It's a little bit of a chicken and egg situation. At the college level students are willing to go out of the way to attend a lecture that they know will be good. How many high school students have the freedom and motivation to do the same?
I completely disagree. The best teachers should be compensated, but there is no reason to spend 100k on high elementary school & high school teachers... Hell you could have a grad student teaching the course -- the material isn't hard. The trick is getting the kids to work and be motivated, and that's primarily caused by setting high standards and having parents emphasize the importance of education.
The trick is getting the kids to work and be motivated, and that's primarily caused by setting high standards and having parents emphasize the importance of education.
I think a good (grade school) teacher is not necessarily one who is an expert in the material (though, of course, base competence is necessary) but one who is an expert in motivating and engaging students.
"It is amazing how big a difference a great teacher makes versus an ineffective one. If you want your child to get the best education possible, it is actually more important to get him assigned to a great teacher than to a great school." Bill Gates
While I believe its true, I still don't think good teachers are worth 100k/year. That's way too high. That's higher than any other basic profession except doctor/lawyer, and there are certainly some doctors and lawyers that don't make that much, e.g., public defenders.
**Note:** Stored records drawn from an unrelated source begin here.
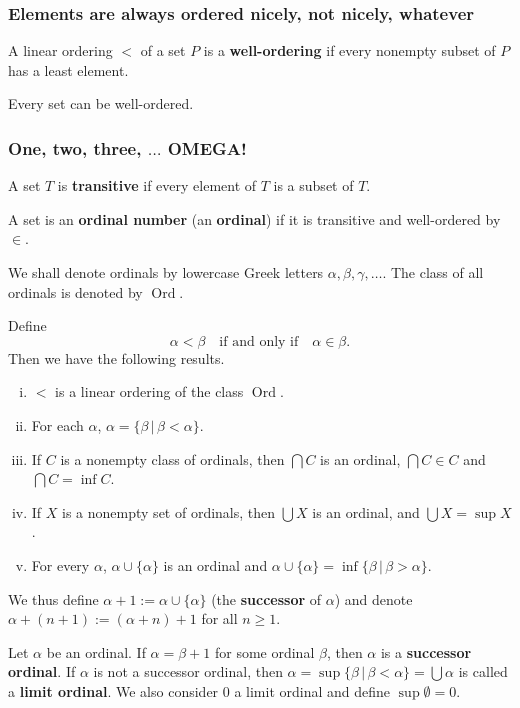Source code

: \subsubsection{Elements are always ordered nicely, not nicely, whatever}
\begin{definition}
	A linear ordering $<$ of a set $P$ is a \textbf{well-ordering} if every nonempty subset of $P$ has a least element.
\end{definition}
\begin{theorem} \label{thm-well-ordering}
	Every set can be
	well-ordered.
\end{theorem}

\subsubsection{One, two, three, $\dots$ OMEGA!}
\begin{definition}
	A set $T$ is \textbf{transitive} if every element of $T$ is a subset of $T$.
\end{definition}
\begin{definition}
	A set is an \textbf{ordinal number} (an \textbf{ordinal}) if it is transitive and well-ordered by $\in$.
\end{definition}
We shall denote ordinals by lowercase Greek letters $\alpha, \beta, \gamma, \dots$. The class of all ordinals is denoted by $\operatorname{Ord}$.
\begin{proposition}
	Define
	\[ \alpha < \beta \quad \text{if and only if} \quad \alpha \in \beta. \]
	Then we have the following results.
	\begin{enumerate}[(i)]
		\item $<$ is a linear ordering of the class $\operatorname{Ord}$.
		\item For each $\alpha$, $\alpha = \{ \beta \,|\, \beta < \alpha \}$.
		\item If $C$ is a nonempty class of ordinals, then $\bigcap C$ is an ordinal, $\bigcap C \in C$ and $\bigcap C = \inf C$.
		\item If $X$ is a nonempty set of ordinals, then $\bigcup X$ is an ordinal, and $\bigcup X = \sup X$.
		\item For every $\alpha$, $\alpha \cup \{ \alpha \}$ is an ordinal and $\alpha \cup \{ \alpha \} = \inf \{ \beta \,|\, \beta > \alpha \}$.
	\end{enumerate}
\end{proposition}
We thus define $\alpha + 1 := \alpha \cup \{ \alpha \}$ (the \textbf{successor} of $\alpha$) and denote $\alpha + (n+1) := (\alpha+n)+1$ for all $n\geq 1$. 
\begin{definition}
	Let $\alpha$ be an ordinal. If $\alpha = \beta + 1$ for some ordinal $\beta$, then $\alpha$ is a \textbf{successor ordinal}. If $\alpha$ is not a successor ordinal, then $\alpha = \sup\{\beta \,|\, \beta < \alpha \} = \bigcup \alpha$ is called a \textbf{limit ordinal}. We also consider $0$ a limit ordinal and define $\sup \emptyset = 0$.
\end{definition}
This argument still makes no sense to me. Teachers are in an obvious and direct way responsible for producing the next generation of doctors, lawyers, and computer programmers. How can we then in good conscience refuse to pay them as much as people working in those fields?
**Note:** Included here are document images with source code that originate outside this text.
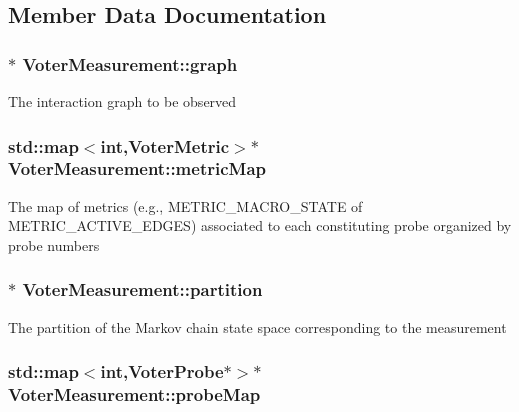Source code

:\subsection{Member Data Documentation}
\hypertarget{classVoterMeasurement_a8d22d4b78f7e2f4c747f5716c4885351}{
\subsubsection[{graph}]{$\ast$ Voter\-Measurement\-::graph}}\label{classVoterMeasurement_a8d22d4b78f7e2f4c747f5716c4885351}
The interaction graph to be observed \hypertarget{classVoterMeasurement_a27a9133a8ff11810c10c06b647a3ce85}{
\subsubsection[{metric\-Map}]{\setlength{\rightskip}{0pt plus 5cm}std\-::map$<$int,{\bf Voter\-Metric}$>$$\ast$ Voter\-Measurement\-::metric\-Map}}\label{classVoterMeasurement_a27a9133a8ff11810c10c06b647a3ce85}
The map of metrics (e.\-g., M\-E\-T\-R\-I\-C\-\_\-\-M\-A\-C\-R\-O\-\_\-\-S\-T\-A\-T\-E of M\-E\-T\-R\-I\-C\-\_\-\-A\-C\-T\-I\-V\-E\-\_\-\-E\-D\-G\-E\-S) associated to each constituting probe organized by probe numbers \hypertarget{classVoterMeasurement_aa3879b092c573e4ba4f45531a4f57e5b}{
\subsubsection[{partition}]{$\ast$ Voter\-Measurement\-::partition}}\label{classVoterMeasurement_aa3879b092c573e4ba4f45531a4f57e5b}
The partition of the Markov chain state space corresponding to the measurement \hypertarget{classVoterMeasurement_abdee5af4a48de3334ace791912033e28}{
\subsubsection[{probe\-Map}]{\setlength{\rightskip}{0pt plus 5cm}std\-::map$<$int,{\bf Voter\-Probe}$\ast$$>$$\ast$ Voter\-Measurement\-::probe\-Map}}\label{classVoterMeasurement_abdee5af4a48de3334ace791912033e28}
Think of it this way: in private firms, employees who demonstrate mastery of both their own specialization and "people skills" are promoted to management, so that they can guide and support the next generation of workers. They are paid more for this than their employees, in part due to the fact that not everyone can do what they do. Similarly, teachers have to balance knowledge of the actual material being taught, and all the "soft" skills of classroom management: facilitating discussions, maintaining discipline, keeping emotions and energy on an even keel.
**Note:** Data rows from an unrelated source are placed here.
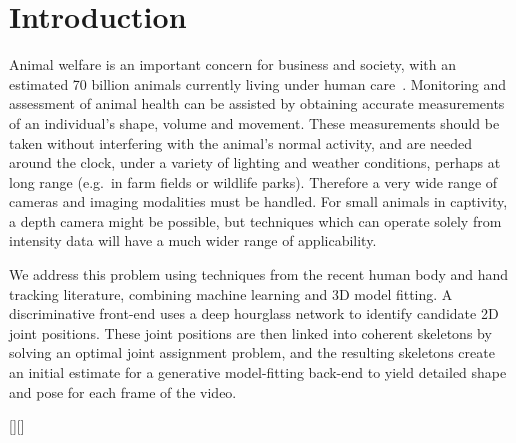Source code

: \section{Introduction}

Animal welfare is an important concern for business and society, with an estimated 70 billion animals currently living under human care~\cite{FAOSTAT}. Monitoring and assessment of animal health can be assisted by obtaining accurate measurements of an individual's shape, volume and movement. These measurements should be taken without interfering with the animal's normal activity, and are needed around the clock, under a variety of lighting and weather conditions, perhaps at long range (e.g.\ in farm fields or wildlife parks). Therefore a very wide range of cameras and imaging modalities must be handled. For small animals in captivity, a depth camera might be possible, but techniques which can operate solely from intensity data will have a much wider range of applicability.

We address this problem using techniques from the recent human body and hand tracking literature, combining machine learning and 3D model fitting.  A discriminative front-end uses a deep hourglass network to identify candidate 2D joint positions. These joint positions are then linked into coherent skeletons by solving an optimal joint assignment problem, and the resulting skeletons create an initial estimate for a generative model-fitting back-end to yield detailed shape and pose for each frame of the video.  

[][\FBwidth]

\def\bb{\rule{2in}{0pt}\rule{0pt}{1in}}
\def\labelledpic#1#2{
\begin{tikzpicture}
\node (pic) {#1};
\path[fill=white,draw=gray,thick] (pic.south west) +(3ex,3ex) circle (2ex)
   node {#2};
\end{tikzpicture}
}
Any manager who could effectively herd 30+ techies would be lauded as worth their weight in gold; why then isn't a teacher who does the same thing with as many children (a harder task, to be sure) appreciated as the deft administrator they must be?
While it would be great if the world revolved around what we should and shouldn't do, the reality is that it revolves more around what we can and can't do. By and large, economics are responsible for what people make, not what we feel they should get paid.
But you're comparing exceptional teachers to average doctors/lawyers. The people that could be great teachers have a lot of good alternatives, so if you want good teachers to teach, you need to reduce their opportunity cost by paying more.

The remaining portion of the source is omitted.